The first new person in five days has been infected with Middle East Respiratory Syndrome (MERS) in South Korea, bringing the current infected total in the Asian country to 183, the South Korean news agency Yonhap News reported Thursday morning. The newest patient was a nurse at the Samsung Medical Center in Seoul, where 88 percent of the infections are said to have originated.
There have also been at least 32 deaths since the outbreak was first discovered in South Korea on May 20. The virus is not native to the country and was reportedly carried in by a 68-year-old man after he visited the Middle East.
The rapidly spreading virus has resulted in some strict measures to combat the spread of MERS, which normally does not quickly spread. Officials have announced that fines and imprisonment may await infected people who fail to take the necessary, and required, sanitation measures while they're sick.
Two treatment options have been in development that researchers consider to be promising for the long run. These developing solutions comprise antibody-based medicines that could prevent or treat the disease, though successful trials have been conducted only on mice so far.
The impact of the outbreak has been significant in the country for more than just health. In addition to the rising number of deaths and infections, the people of South Korea have been panicked, and the country is spending a lot of money to try and fix the problem.

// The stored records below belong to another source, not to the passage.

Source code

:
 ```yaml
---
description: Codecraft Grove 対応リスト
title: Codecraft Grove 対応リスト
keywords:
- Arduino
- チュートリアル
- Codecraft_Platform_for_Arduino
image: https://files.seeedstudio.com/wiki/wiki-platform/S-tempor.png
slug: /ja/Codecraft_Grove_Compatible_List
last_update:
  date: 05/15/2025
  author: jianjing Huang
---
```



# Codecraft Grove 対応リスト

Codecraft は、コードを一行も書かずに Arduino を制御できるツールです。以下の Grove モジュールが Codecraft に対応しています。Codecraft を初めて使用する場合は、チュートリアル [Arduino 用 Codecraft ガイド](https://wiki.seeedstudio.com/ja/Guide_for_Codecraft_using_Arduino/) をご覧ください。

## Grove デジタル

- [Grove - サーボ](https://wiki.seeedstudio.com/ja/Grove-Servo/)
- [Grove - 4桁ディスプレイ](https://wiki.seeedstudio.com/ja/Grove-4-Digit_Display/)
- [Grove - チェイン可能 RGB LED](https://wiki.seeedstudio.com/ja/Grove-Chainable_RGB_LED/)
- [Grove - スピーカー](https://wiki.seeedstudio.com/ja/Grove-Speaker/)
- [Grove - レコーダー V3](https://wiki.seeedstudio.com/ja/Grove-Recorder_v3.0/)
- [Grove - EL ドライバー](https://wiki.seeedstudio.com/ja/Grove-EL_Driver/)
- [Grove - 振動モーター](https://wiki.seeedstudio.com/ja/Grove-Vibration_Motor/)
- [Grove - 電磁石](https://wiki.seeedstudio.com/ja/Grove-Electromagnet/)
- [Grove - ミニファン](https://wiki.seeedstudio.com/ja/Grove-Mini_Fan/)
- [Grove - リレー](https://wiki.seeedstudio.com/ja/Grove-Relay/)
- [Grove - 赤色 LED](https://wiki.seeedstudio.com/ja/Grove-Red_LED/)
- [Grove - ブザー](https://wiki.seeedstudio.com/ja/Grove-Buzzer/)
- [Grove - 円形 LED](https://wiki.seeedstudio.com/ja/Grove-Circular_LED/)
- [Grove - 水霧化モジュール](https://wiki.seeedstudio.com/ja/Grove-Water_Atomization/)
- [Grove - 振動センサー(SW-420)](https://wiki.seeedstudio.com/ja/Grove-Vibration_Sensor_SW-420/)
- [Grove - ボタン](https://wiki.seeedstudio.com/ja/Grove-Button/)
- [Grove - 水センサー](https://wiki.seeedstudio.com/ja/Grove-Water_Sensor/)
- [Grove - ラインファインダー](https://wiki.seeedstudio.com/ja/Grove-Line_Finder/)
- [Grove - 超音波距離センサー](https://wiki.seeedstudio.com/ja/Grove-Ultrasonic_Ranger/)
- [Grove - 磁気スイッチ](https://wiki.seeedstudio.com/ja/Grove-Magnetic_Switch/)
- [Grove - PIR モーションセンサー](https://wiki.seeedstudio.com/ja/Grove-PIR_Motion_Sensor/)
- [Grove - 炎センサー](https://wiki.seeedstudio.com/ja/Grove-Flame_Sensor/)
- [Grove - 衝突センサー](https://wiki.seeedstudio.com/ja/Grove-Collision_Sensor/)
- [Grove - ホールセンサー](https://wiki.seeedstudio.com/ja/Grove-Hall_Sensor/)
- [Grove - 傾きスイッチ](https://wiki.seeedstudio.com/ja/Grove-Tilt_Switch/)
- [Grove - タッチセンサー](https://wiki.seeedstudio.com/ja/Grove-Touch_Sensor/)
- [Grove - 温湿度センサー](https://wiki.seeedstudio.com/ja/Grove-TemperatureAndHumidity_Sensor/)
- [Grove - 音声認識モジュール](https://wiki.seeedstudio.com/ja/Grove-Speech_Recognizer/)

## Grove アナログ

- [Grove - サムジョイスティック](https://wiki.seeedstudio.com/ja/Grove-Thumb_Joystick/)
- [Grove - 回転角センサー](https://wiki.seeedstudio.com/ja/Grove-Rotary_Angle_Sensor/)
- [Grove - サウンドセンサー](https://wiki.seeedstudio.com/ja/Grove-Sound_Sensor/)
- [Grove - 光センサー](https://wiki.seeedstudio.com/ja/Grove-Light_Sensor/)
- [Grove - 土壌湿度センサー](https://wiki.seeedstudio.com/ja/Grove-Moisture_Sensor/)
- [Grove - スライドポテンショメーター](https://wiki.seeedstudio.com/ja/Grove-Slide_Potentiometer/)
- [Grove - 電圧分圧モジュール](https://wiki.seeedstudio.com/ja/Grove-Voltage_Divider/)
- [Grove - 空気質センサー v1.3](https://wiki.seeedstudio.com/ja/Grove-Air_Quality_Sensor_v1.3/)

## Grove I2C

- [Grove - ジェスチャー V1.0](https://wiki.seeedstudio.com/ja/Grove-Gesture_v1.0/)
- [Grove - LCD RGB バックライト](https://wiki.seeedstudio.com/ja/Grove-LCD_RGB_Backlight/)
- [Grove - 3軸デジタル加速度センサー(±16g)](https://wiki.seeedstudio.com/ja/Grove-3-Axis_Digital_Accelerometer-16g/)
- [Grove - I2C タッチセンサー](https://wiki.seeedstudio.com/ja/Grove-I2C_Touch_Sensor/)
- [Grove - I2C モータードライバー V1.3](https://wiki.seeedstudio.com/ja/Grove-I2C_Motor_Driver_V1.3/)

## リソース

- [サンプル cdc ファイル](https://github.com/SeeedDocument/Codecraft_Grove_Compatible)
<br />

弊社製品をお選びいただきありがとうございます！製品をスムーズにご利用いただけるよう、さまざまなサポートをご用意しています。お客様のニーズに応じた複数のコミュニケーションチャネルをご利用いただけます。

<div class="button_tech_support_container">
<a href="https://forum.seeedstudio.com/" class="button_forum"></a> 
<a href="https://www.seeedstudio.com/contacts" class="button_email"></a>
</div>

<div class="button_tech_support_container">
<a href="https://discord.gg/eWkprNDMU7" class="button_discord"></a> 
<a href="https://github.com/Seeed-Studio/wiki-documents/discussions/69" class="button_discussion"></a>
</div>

The fear has manifested in closed schools and people avoiding contact with one another. While going to the store or work, people have taken to wearing protective masks.
South Korea is also planning a $13.5 billion stimulus package to counter the economic impacts of the disease outbreak.
While it is generally thought that the disease is spread through respiratory channels, the U.S. Centers for Disease Control and Prevention says that the method of infection is not well understood. MERS symptoms include fever, coughing and shortness of breath. Three to four people of every 10 infected with the disease die.
The disease has reportedly also spread to Thailand.